Paradise Regained

Damien Echols served 18 years in prison for a crime he almost certainly didn't commit. Now free, Echols visits Houston to read from his new memoir

By Michael Hardy May 13, 2013


Image: Peter Ash Lee


Damien Echols: Life After Death
May 13 at 7
Brazos Bookstore
2421 Bissonnet St

Less than two years ago, Damien Echols was sitting on death row awaiting lethal injection for a horrifying crime that he almost certainly did not commit. He had spent the last 18 years in prison, convicted, along with two of his friends, of murdering three young boys in West Memphis, Arkansas in 1993.  Today, Echols is a free man, and he’ll be at Brazos Bookstore tonight to read from his harrowing new memoir, Life After Death. Together with two friends, Echols was charged with murdering the three boys in a hypothesized satanic ritual. (The boys were considered suspicious, in part, because they liked to dress in black and listen to Metallica; Echols considered himself a Wiccan.) Despite the flimsiness of the state’s case, Echols was sentenced to death and his friends James Baldwin and Jessie Misskelley Jr. sentenced to life in prison.

If it weren’t for the three Paradise Lost documentaries produced by HBO between 1996 and 2011, which cast considerable doubt on the convictions, the so-called West Memphis Three would likely still be behind bars, and Echols might be dead. Fortunately, the documentaries won the men supporters around the world, including celebrities like Eddie Vedder, Johnny Depp, and Natalie Maines of the Dixie Chicks, who helped raise money for a legal defense fund.
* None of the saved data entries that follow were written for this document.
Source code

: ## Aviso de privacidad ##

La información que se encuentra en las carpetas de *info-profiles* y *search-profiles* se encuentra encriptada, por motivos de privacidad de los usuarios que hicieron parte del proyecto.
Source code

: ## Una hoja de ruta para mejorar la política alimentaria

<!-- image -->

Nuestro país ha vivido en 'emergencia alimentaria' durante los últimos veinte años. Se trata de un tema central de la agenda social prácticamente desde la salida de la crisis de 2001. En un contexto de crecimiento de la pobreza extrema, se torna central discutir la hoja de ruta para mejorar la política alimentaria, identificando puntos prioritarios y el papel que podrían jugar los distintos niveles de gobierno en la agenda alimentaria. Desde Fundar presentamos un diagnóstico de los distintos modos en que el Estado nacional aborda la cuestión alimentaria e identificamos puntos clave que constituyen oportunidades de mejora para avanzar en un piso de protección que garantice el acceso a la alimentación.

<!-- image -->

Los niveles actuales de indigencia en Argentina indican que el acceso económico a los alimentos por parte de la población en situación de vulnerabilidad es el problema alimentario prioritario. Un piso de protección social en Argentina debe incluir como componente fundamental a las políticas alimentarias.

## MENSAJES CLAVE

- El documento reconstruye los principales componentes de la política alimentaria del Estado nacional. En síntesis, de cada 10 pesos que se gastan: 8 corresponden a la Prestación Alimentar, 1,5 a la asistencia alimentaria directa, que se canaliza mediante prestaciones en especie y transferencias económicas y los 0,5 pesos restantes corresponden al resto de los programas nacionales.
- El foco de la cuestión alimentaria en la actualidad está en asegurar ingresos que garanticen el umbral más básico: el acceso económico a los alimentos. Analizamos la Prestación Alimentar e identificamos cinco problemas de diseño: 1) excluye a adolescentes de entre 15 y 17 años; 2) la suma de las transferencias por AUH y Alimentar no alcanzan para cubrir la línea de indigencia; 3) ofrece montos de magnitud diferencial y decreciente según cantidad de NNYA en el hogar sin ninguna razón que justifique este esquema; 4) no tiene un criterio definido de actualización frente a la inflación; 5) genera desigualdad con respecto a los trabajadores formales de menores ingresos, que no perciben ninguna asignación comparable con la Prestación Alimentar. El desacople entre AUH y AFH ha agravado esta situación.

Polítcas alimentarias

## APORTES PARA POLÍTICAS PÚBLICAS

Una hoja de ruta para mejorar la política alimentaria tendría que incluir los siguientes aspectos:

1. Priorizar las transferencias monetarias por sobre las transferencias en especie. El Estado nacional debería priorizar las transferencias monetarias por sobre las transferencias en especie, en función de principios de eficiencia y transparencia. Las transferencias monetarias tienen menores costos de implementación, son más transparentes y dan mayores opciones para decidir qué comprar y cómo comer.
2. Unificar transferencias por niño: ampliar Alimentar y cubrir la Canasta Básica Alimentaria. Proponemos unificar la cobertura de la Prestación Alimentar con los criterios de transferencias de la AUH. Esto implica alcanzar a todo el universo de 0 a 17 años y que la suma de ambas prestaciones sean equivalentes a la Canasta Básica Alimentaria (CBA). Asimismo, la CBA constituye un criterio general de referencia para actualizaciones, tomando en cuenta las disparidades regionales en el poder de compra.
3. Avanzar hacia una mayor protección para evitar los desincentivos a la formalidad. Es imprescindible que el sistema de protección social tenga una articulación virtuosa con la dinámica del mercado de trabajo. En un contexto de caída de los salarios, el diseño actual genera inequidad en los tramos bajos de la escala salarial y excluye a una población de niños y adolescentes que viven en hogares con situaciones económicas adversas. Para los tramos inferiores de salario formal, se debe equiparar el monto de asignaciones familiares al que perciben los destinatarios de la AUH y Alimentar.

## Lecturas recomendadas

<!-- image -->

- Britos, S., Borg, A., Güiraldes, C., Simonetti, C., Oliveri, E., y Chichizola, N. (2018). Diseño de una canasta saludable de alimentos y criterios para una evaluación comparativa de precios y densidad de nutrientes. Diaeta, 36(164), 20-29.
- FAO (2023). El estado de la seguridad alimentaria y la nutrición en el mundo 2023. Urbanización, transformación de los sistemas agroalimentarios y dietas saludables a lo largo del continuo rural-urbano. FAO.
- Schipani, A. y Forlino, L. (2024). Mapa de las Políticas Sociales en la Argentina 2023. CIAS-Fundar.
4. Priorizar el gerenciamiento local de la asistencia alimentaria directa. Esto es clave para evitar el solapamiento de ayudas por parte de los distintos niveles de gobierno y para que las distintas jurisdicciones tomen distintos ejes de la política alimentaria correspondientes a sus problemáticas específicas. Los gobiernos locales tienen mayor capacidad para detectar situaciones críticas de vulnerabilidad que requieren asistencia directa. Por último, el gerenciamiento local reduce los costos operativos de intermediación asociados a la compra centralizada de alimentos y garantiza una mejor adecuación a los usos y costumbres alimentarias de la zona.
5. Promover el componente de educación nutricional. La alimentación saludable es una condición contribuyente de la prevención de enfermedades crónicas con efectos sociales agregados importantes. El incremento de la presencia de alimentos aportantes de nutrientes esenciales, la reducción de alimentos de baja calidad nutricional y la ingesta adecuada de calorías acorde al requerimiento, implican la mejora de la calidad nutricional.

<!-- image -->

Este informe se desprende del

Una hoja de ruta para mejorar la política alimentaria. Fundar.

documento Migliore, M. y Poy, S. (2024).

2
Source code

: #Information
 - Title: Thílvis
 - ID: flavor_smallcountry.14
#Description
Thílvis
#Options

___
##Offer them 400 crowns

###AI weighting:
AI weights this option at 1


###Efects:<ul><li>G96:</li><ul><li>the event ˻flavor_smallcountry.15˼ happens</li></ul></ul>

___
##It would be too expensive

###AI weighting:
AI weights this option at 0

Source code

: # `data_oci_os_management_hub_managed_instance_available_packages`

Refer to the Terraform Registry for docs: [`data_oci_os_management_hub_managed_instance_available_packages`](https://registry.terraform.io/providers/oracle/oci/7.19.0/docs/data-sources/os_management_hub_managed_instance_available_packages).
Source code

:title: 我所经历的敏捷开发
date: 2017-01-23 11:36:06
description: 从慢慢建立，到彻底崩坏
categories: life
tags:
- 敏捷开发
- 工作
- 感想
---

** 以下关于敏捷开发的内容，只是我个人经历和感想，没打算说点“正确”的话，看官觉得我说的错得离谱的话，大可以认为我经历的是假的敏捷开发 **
Finally, after interminable legal wrangling, the three were released from prison in 2011 after entering a so-called Alford Plea, which in Arkansas allows defendants to plead guilty while maintaining their innocence.

Although Baldwin and Miskelley, Jr. have kept a low profile since being released, Echols appears to be enjoying his celebrity, hobnobbing with rock stars, tweeting regularly, and touring the country to promote his new book. In an ironic twist, Echols now lives with his wife in Salem, Massachusetts, the site of the infamous 17th century witch trials. In a recent interview with the Boston Globe, Echols said that “The only two places I’d want to live were Salem and New York City,” he says. “Due to its history, Salem’s like a mecca for people in any form of alternative spirituality.”